Modulation of chemokine and chemokine receptor expression following infection of porcine macrophages with African swine fever virus

Abstract

African swine fever virus (ASFV) is the only member of the Asfarviridae, a large DNA virus family which replicates predominantly in the cytoplasm. Most isolates cause a fatal haemorrhagic disease in domestic pigs, although some low virulence isolates cause little or no mortality. The modulation of chemokine responses following infection of porcine macrophages with low and high virulence isolates was studied to indicate how this may be involved in the induction of pathogenesis and of effective immune responses.
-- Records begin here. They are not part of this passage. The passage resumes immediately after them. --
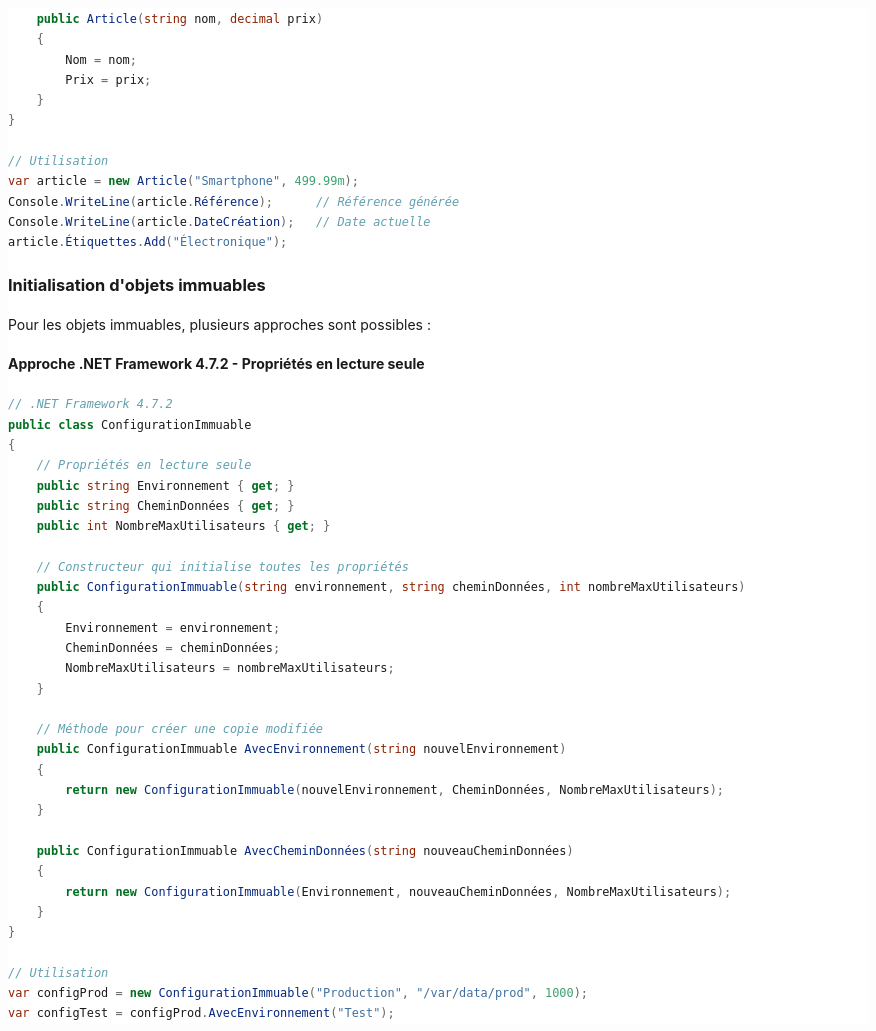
 ```csharp
    public Article(string nom, decimal prix)
    {
        Nom = nom;
        Prix = prix;
    }
}

// Utilisation
var article = new Article("Smartphone", 499.99m);
Console.WriteLine(article.Référence);      // Référence générée
Console.WriteLine(article.DateCréation);   // Date actuelle
article.Étiquettes.Add("Électronique");
```


### Initialisation d'objets immuables

Pour les objets immuables, plusieurs approches sont possibles :

#### Approche .NET Framework 4.7.2 - Propriétés en lecture seule

```csharp
// .NET Framework 4.7.2
public class ConfigurationImmuable
{
    // Propriétés en lecture seule
    public string Environnement { get; }
    public string CheminDonnées { get; }
    public int NombreMaxUtilisateurs { get; }

    // Constructeur qui initialise toutes les propriétés
    public ConfigurationImmuable(string environnement, string cheminDonnées, int nombreMaxUtilisateurs)
    {
        Environnement = environnement;
        CheminDonnées = cheminDonnées;
        NombreMaxUtilisateurs = nombreMaxUtilisateurs;
    }

    // Méthode pour créer une copie modifiée
    public ConfigurationImmuable AvecEnvironnement(string nouvelEnvironnement)
    {
        return new ConfigurationImmuable(nouvelEnvironnement, CheminDonnées, NombreMaxUtilisateurs);
    }

    public ConfigurationImmuable AvecCheminDonnées(string nouveauCheminDonnées)
    {
        return new ConfigurationImmuable(Environnement, nouveauCheminDonnées, NombreMaxUtilisateurs);
    }
}

// Utilisation
var configProd = new ConfigurationImmuable("Production", "/var/data/prod", 1000);
var configTest = configProd.AvecEnvironnement("Test");
```
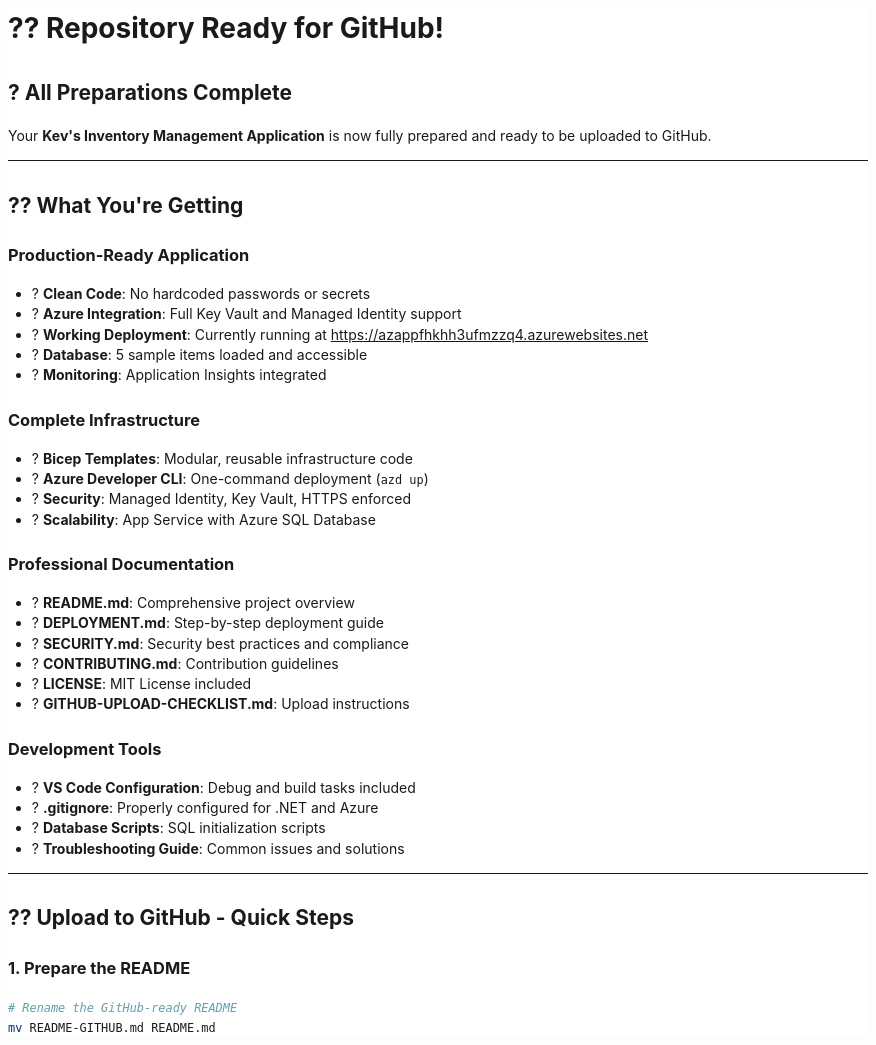 # ?? Repository Ready for GitHub!

## ? All Preparations Complete

Your **Kev's Inventory Management Application** is now fully prepared and ready to be uploaded to GitHub.

---

## ?? What You're Getting

### Production-Ready Application
- ? **Clean Code**: No hardcoded passwords or secrets
- ? **Azure Integration**: Full Key Vault and Managed Identity support
- ? **Working Deployment**: Currently running at https://azappfhkhh3ufmzzq4.azurewebsites.net
- ? **Database**: 5 sample items loaded and accessible
- ? **Monitoring**: Application Insights integrated

### Complete Infrastructure
- ? **Bicep Templates**: Modular, reusable infrastructure code
- ? **Azure Developer CLI**: One-command deployment (`azd up`)
- ? **Security**: Managed Identity, Key Vault, HTTPS enforced
- ? **Scalability**: App Service with Azure SQL Database

### Professional Documentation
- ? **README.md**: Comprehensive project overview
- ? **DEPLOYMENT.md**: Step-by-step deployment guide
- ? **SECURITY.md**: Security best practices and compliance
- ? **CONTRIBUTING.md**: Contribution guidelines
- ? **LICENSE**: MIT License included
- ? **GITHUB-UPLOAD-CHECKLIST.md**: Upload instructions

### Development Tools
- ? **VS Code Configuration**: Debug and build tasks included
- ? **.gitignore**: Properly configured for .NET and Azure
- ? **Database Scripts**: SQL initialization scripts
- ? **Troubleshooting Guide**: Common issues and solutions

---

## ?? Upload to GitHub - Quick Steps

### 1. Prepare the README
```bash
# Rename the GitHub-ready README
mv README-GITHUB.md README.md
```
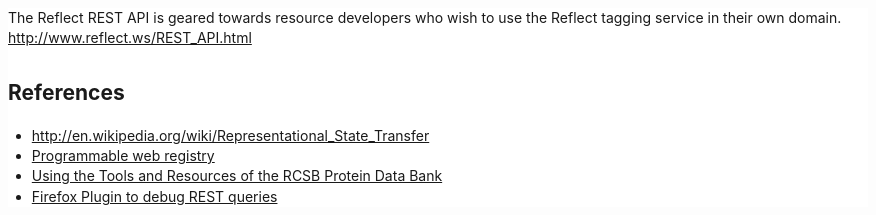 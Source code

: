 The Reflect REST API is geared towards resource developers who wish to use the Reflect tagging service in their own domain.
<http://www.reflect.ws/REST_API.html>



## References

* <http://en.wikipedia.org/wiki/Representational_State_Transfer>
* [Programmable web registry](http://www.programmableweb.com/apis/directory/1?protocol=rest)
* [Using the Tools and Resources of the RCSB Protein Data Bank](http://onlinelibrary.wiley.com/doi/10.1002/0471250953.bi0109s20/full)
* [Firefox Plugin to debug REST queries](http://restclient.net/)


























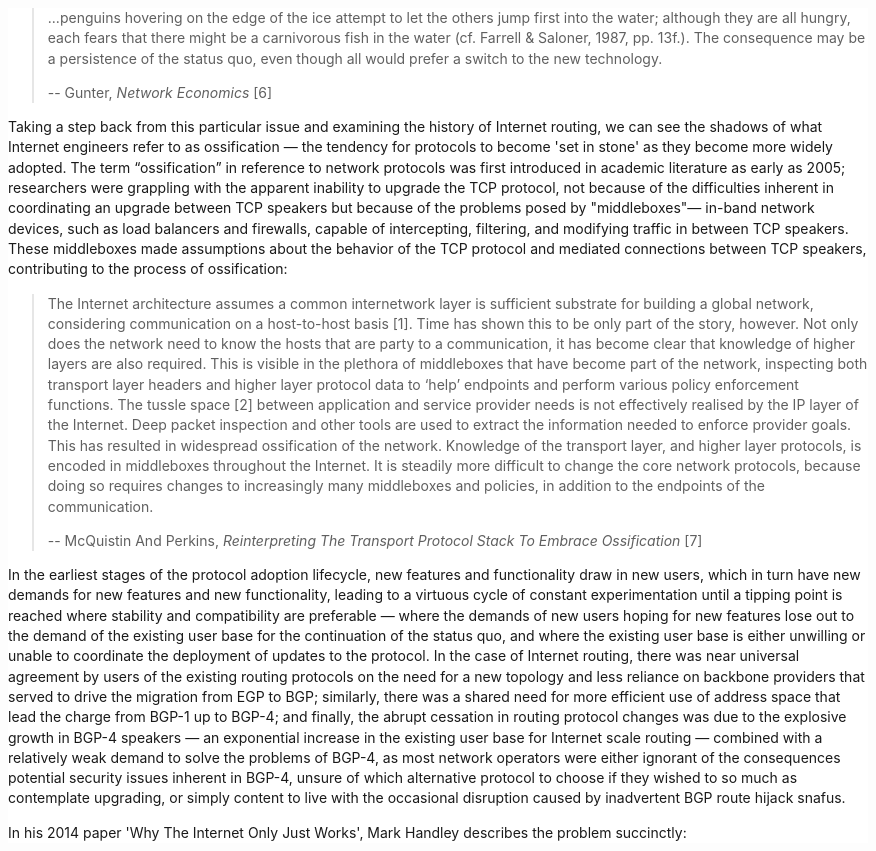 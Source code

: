 > ...penguins hovering on the edge of the ice attempt to let the others jump first into the water; although they are all hungry, each fears that there might be a carnivorous fish in the water (cf. Farrell & Saloner, 1987, pp. 13f.). The consequence may be a persistence of the status quo, even though all would prefer a switch to the new technology.
>
> -- Gunter, *Network Economics* [6]

Taking a step back from this particular issue and examining the history of Internet routing, we can see the shadows of what Internet engineers refer to as ossification — the tendency for protocols to become 'set in stone' as they become more widely adopted. The term “ossification” in reference to network protocols was first introduced in academic literature as early as 2005; researchers were grappling with the apparent inability to upgrade the TCP protocol, not because of the difficulties inherent in coordinating an upgrade between TCP speakers but because of the problems posed by "middleboxes"— in-band network devices, such as load balancers and firewalls, capable of intercepting, filtering, and modifying traffic in between TCP speakers. These middleboxes made assumptions about the behavior of the TCP protocol and mediated connections between TCP speakers, contributing to the process of ossification:

> The Internet architecture assumes a common internetwork layer is sufficient substrate for building a global network, considering communication on a host-to-host basis [1]. Time has shown this to be only part of the story, however. Not only does the network need to know the hosts that are party to a communication, it has become clear that knowledge of higher layers are also required. This is visible in the plethora of middleboxes that have become part of the network, inspecting both transport layer headers and higher layer protocol data to ‘help’ endpoints and perform various policy enforcement functions. The tussle space [2] between application and service provider needs is not effectively realised by the IP layer of the Internet. Deep packet inspection and other tools are used to extract the information needed to enforce provider goals. This has resulted in widespread ossification of the network. Knowledge of the transport layer, and higher layer protocols, is encoded in middleboxes throughout the Internet. It is steadily more difficult to change the core network protocols, because doing so requires changes to increasingly many middleboxes and policies, in addition to the endpoints of the communication.
>
> -- McQuistin And Perkins, *Reinterpreting The Transport Protocol Stack To Embrace Ossification* [7]

In the earliest stages of the protocol adoption lifecycle, new features and functionality draw in new users, which in turn have new demands for new features and new functionality, leading to a virtuous cycle of constant experimentation until a tipping point is reached where stability and compatibility are preferable — where the demands of new users hoping for new features lose out to the demand of the existing user base for the continuation of the status quo, and where the existing user base is either unwilling or unable to coordinate the deployment of updates to the protocol. In the case of Internet routing, there was near universal agreement by users of the existing routing protocols on the need for a new topology and less reliance on backbone providers that served to drive the migration from EGP to BGP; similarly, there was a shared need for more efficient use of address space that lead the charge from BGP-1 up to BGP-4; and finally, the abrupt cessation in routing protocol changes was due to the explosive growth in BGP-4 speakers — an exponential increase in the existing user base for Internet scale routing — combined with a relatively weak demand to solve the problems of BGP-4, as most network operators were either ignorant of the consequences potential security issues inherent in BGP-4, unsure of which alternative protocol to choose if they wished to so much as contemplate upgrading, or simply content to live with the occasional disruption caused by inadvertent BGP route hijack snafus.

In his 2014 paper 'Why The Internet Only Just Works', Mark Handley describes the problem succinctly:
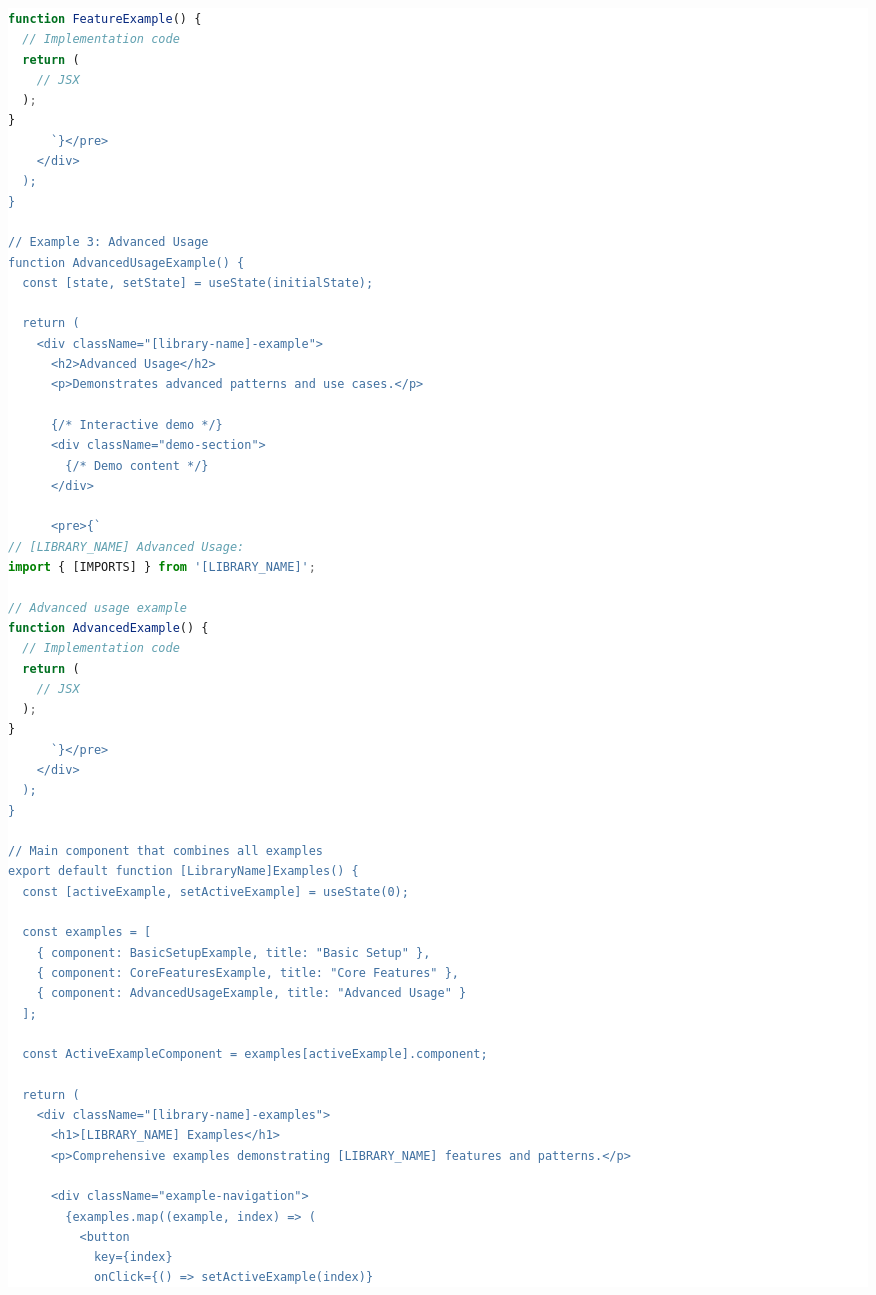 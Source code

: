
 ```jsx
function FeatureExample() {
  // Implementation code
  return (
    // JSX
  );
}
      `}</pre>
    </div>
  );
}

// Example 3: Advanced Usage
function AdvancedUsageExample() {
  const [state, setState] = useState(initialState);
  
  return (
    <div className="[library-name]-example">
      <h2>Advanced Usage</h2>
      <p>Demonstrates advanced patterns and use cases.</p>
      
      {/* Interactive demo */}
      <div className="demo-section">
        {/* Demo content */}
      </div>
      
      <pre>{`
// [LIBRARY_NAME] Advanced Usage:
import { [IMPORTS] } from '[LIBRARY_NAME]';

// Advanced usage example
function AdvancedExample() {
  // Implementation code
  return (
    // JSX
  );
}
      `}</pre>
    </div>
  );
}

// Main component that combines all examples
export default function [LibraryName]Examples() {
  const [activeExample, setActiveExample] = useState(0);
  
  const examples = [
    { component: BasicSetupExample, title: "Basic Setup" },
    { component: CoreFeaturesExample, title: "Core Features" },
    { component: AdvancedUsageExample, title: "Advanced Usage" }
  ];
  
  const ActiveExampleComponent = examples[activeExample].component;
  
  return (
    <div className="[library-name]-examples">
      <h1>[LIBRARY_NAME] Examples</h1>
      <p>Comprehensive examples demonstrating [LIBRARY_NAME] features and patterns.</p>
      
      <div className="example-navigation">
        {examples.map((example, index) => (
          <button
            key={index}
            onClick={() => setActiveExample(index)}
``` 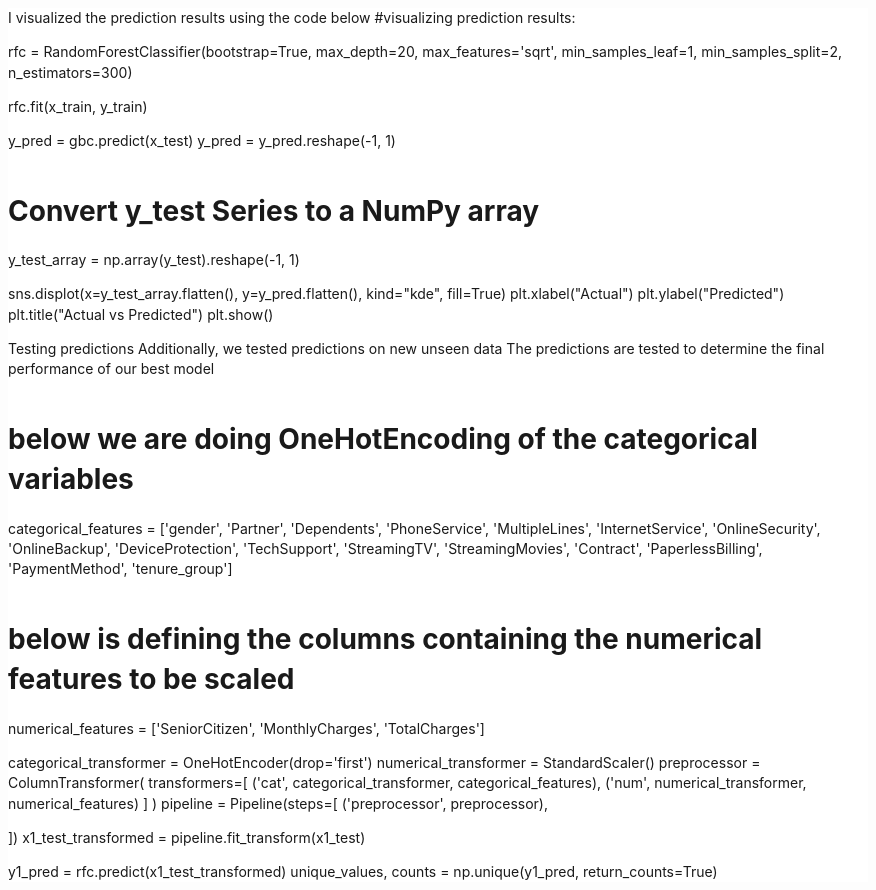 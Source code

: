 
I visualized the prediction results using the code below
#visualizing prediction results:

rfc = RandomForestClassifier(bootstrap=True, max_depth=20, max_features='sqrt', min_samples_leaf=1, min_samples_split=2, n_estimators=300)

rfc.fit(x_train, y_train)

y_pred = gbc.predict(x_test)
y_pred = y_pred.reshape(-1, 1)

# Convert y_test Series to a NumPy array
y_test_array = np.array(y_test).reshape(-1, 1)

sns.displot(x=y_test_array.flatten(), y=y_pred.flatten(), kind="kde", fill=True)
plt.xlabel("Actual")
plt.ylabel("Predicted")
plt.title("Actual vs Predicted")
plt.show()

 
Testing predictions
Additionally, we tested predictions on new unseen data
The predictions are tested to determine the final performance of our best model 

# below we are doing OneHotEncoding of the categorical variables 
categorical_features = ['gender', 'Partner', 'Dependents', 'PhoneService', 'MultipleLines', 'InternetService',
                    'OnlineSecurity', 'OnlineBackup', 'DeviceProtection', 'TechSupport', 'StreamingTV',
                    'StreamingMovies', 'Contract', 'PaperlessBilling', 'PaymentMethod', 'tenure_group']
# below is defining the columns containing the numerical features to be scaled 
numerical_features = ['SeniorCitizen', 'MonthlyCharges', 'TotalCharges']

categorical_transformer = OneHotEncoder(drop='first')
numerical_transformer = StandardScaler()
preprocessor = ColumnTransformer(
    transformers=[
        ('cat', categorical_transformer, categorical_features),
        ('num', numerical_transformer, numerical_features)
    ]
)
pipeline = Pipeline(steps=[
    ('preprocessor', preprocessor),
    
])
x1_test_transformed = pipeline.fit_transform(x1_test)


y1_pred = rfc.predict(x1_test_transformed)
unique_values, counts = np.unique(y1_pred, return_counts=True)
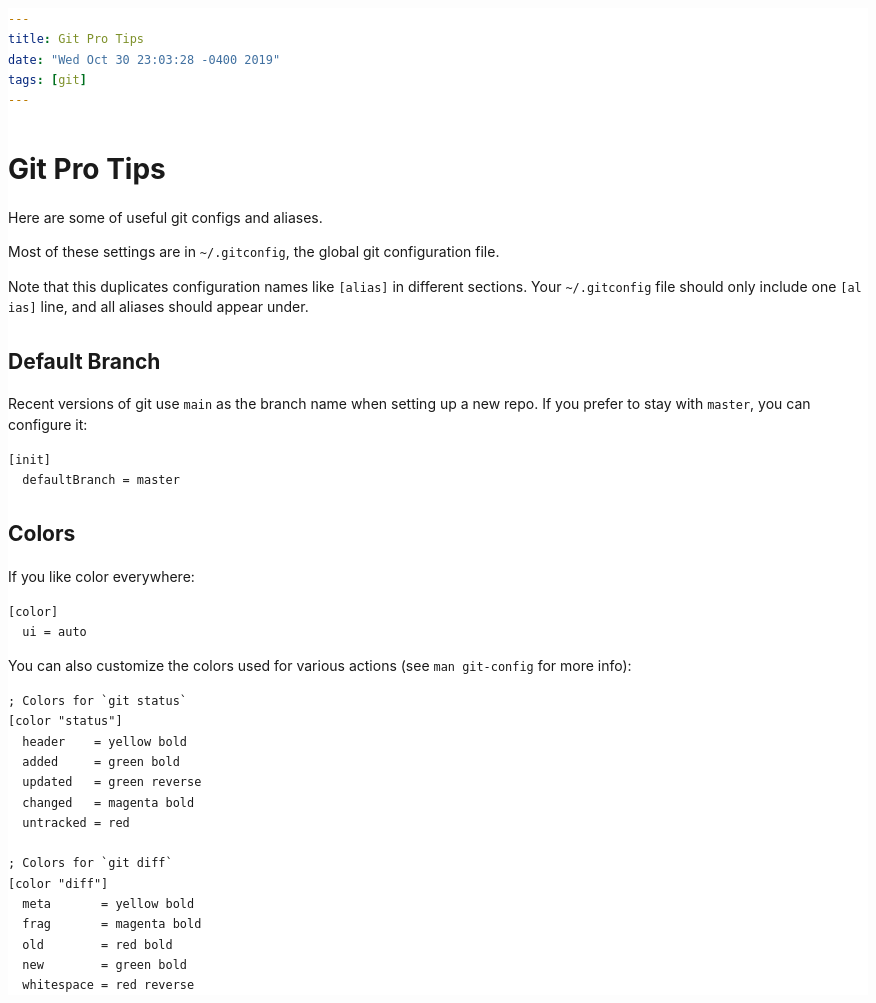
 ```yaml
---
title: Git Pro Tips
date: "Wed Oct 30 23:03:28 -0400 2019"
tags: [git]
---
```


# Git Pro Tips

Here are some of useful git configs and aliases.

Most of these settings are in `~/.gitconfig`, the global git configuration
file.

Note that this duplicates configuration names like `[alias]` in different
sections. Your `~/.gitconfig` file should only include one `[alias]` line, and
all aliases should appear under.

## Default Branch

Recent versions of git use `main` as the branch name when setting up a new
repo. If you prefer to stay with `master`, you can configure it:

```
[init]
  defaultBranch = master
```

## Colors

If you like color everywhere:

```
[color]
  ui = auto
```

You can also customize the colors used for various actions (see `man
git-config` for more info):

```
; Colors for `git status`
[color "status"]
  header    = yellow bold
  added     = green bold
  updated   = green reverse
  changed   = magenta bold
  untracked = red

; Colors for `git diff`
[color "diff"]
  meta       = yellow bold
  frag       = magenta bold
  old        = red bold
  new        = green bold
  whitespace = red reverse
```


[direnv]: https://direnv.net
Infection with both low and high virulence isolates resulted in down-regulation of mRNA levels for chemokines CCL2, CCL3L, CXCL2 and chemokine receptors CCR1, CCR5, CXCR3, CXCR4 and up-regulation in expression of mRNAs for CCL4, CXCL10 and chemokine receptor CCR7. Levels of CCL4, CXCL8, CXCL10 mRNAs were higher in macrophages infected with low virulence isolate OURT88/3 compared to high virulence isolate Benin 97/1. Levels of CXCL8 and CCL2 protein were significantly reduced in supernatants from macrophages infected with Benin 97/1 isolate compared to OURT88/3 and mock-infected macrophages. There was also a decreased chemotactic response of donor cells exposed to supernatants from Benin 97/1 infected macrophages compared to those from OURT88/3 and mock-infected macrophages. The data show that infection of macrophages with the low virulence strain OURT88/3 induces higher expression of key inflammatory chemokines compared to infection with high virulence strain Benin 97/1. This may be important for the induction of effective protective immunity that has been observed in pigs immunised with the OURT88/3 isolate.